What needs to be done:
The lines wanted are those in the data below that include "between".
┌─ Provided data
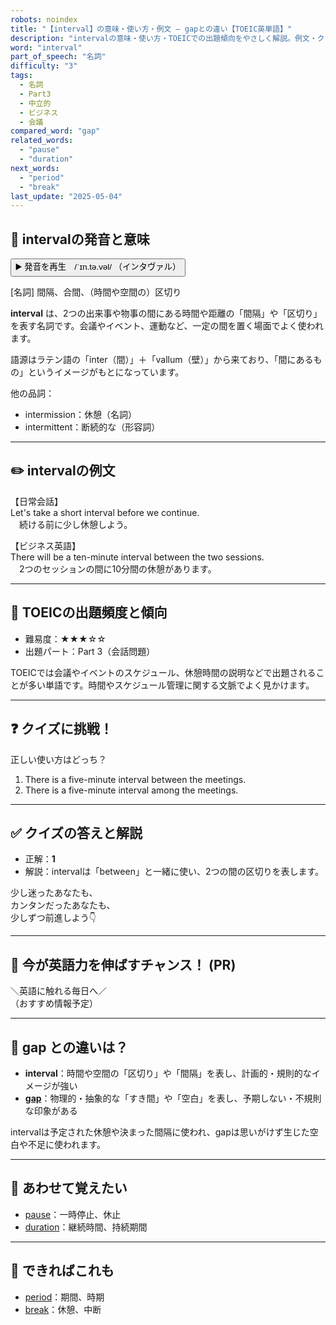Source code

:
 ```yaml
---
robots: noindex
title: "【interval】の意味・使い方・例文 ― gapとの違い【TOEIC英単語】"
description: "intervalの意味・使い方・TOEICでの出題傾向をやさしく解説。例文・クイズ付きでgapとの違いもわかりやすく学べます。"
word: "interval"
part_of_speech: "名詞"
difficulty: "3"
tags:
  - 名詞
  - Part3
  - 中立的
  - ビジネス
  - 会議
compared_word: "gap"
related_words:
  - "pause"
  - "duration"
next_words:
  - "period"
  - "break"
last_update: "2025-05-04"
---
```


## 🔰 intervalの発音と意味

<button class="play-audio" onclick="playTTS('interval')">
  <span class="play-audio-main">
    ▶️ 発音を再生　/ˈɪn.tə.vəl/
  </span>
  <span class="play-audio-sub">
    （インタヴァル）
  </span>
</button>

[名詞] 間隔、合間、（時間や空間の）区切り

**interval** は、2つの出来事や物事の間にある時間や距離の「間隔」や「区切り」を表す名詞です。会議やイベント、運動など、一定の間を置く場面でよく使われます。

語源はラテン語の「inter（間）」＋「vallum（壁）」から来ており、「間にあるもの」というイメージがもとになっています。

他の品詞：  
- intermission：休憩（名詞）
- intermittent：断続的な（形容詞）

---

## ✏️ intervalの例文

【日常会話】  
Let's take a short interval before we continue.  
　続ける前に少し休憩しよう。

【ビジネス英語】  
There will be a ten-minute interval between the two sessions.  
　2つのセッションの間に10分間の休憩があります。

---

## 🎯 TOEICの出題頻度と傾向

- 難易度：★★★☆☆
- 出題パート：Part 3（会話問題）

TOEICでは会議やイベントのスケジュール、休憩時間の説明などで出題されることが多い単語です。時間やスケジュール管理に関する文脈でよく見かけます。

---

## ❓ クイズに挑戦！

正しい使い方はどっち？

1. There is a five-minute interval between the meetings.  
2. There is a five-minute interval among the meetings.

---

## ✅ クイズの答えと解説

- 正解：**1**
- 解説：intervalは「between」と一緒に使い、2つの間の区切りを表します。

少し迷ったあなたも、  
カンタンだったあなたも、  
少しずつ前進しよう👇️

---

## 🚀 今が英語力を伸ばすチャンス！ (PR)

<div class="info-center">
＼英語に触れる毎日へ／<br>  
（おすすめ情報予定）
</div>

---

## 🤔  gap との違いは？

- **interval**：時間や空間の「区切り」や「間隔」を表し、計画的・規則的なイメージが強い
- **[gap](/gap)**：物理的・抽象的な「すき間」や「空白」を表し、予期しない・不規則な印象がある

intervalは予定された休憩や決まった間隔に使われ、gapは思いがけず生じた空白や不足に使われます。

---

## 🧩 あわせて覚えたい

- [pause](/pause)：一時停止、休止
- [duration](/duration)：継続時間、持続期間

---

## 📖 できればこれも

- [period](/period)：期間、時期
- [break](/break)：休憩、中断

<!-- cvid: aid05_bid34 -->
└─
Your response:
There will be a ten-minute interval between the two sessions.  
1. There is a five-minute interval between the meetings.  
- 解説：intervalは「between」と一緒に使い、2つの間の区切りを表します。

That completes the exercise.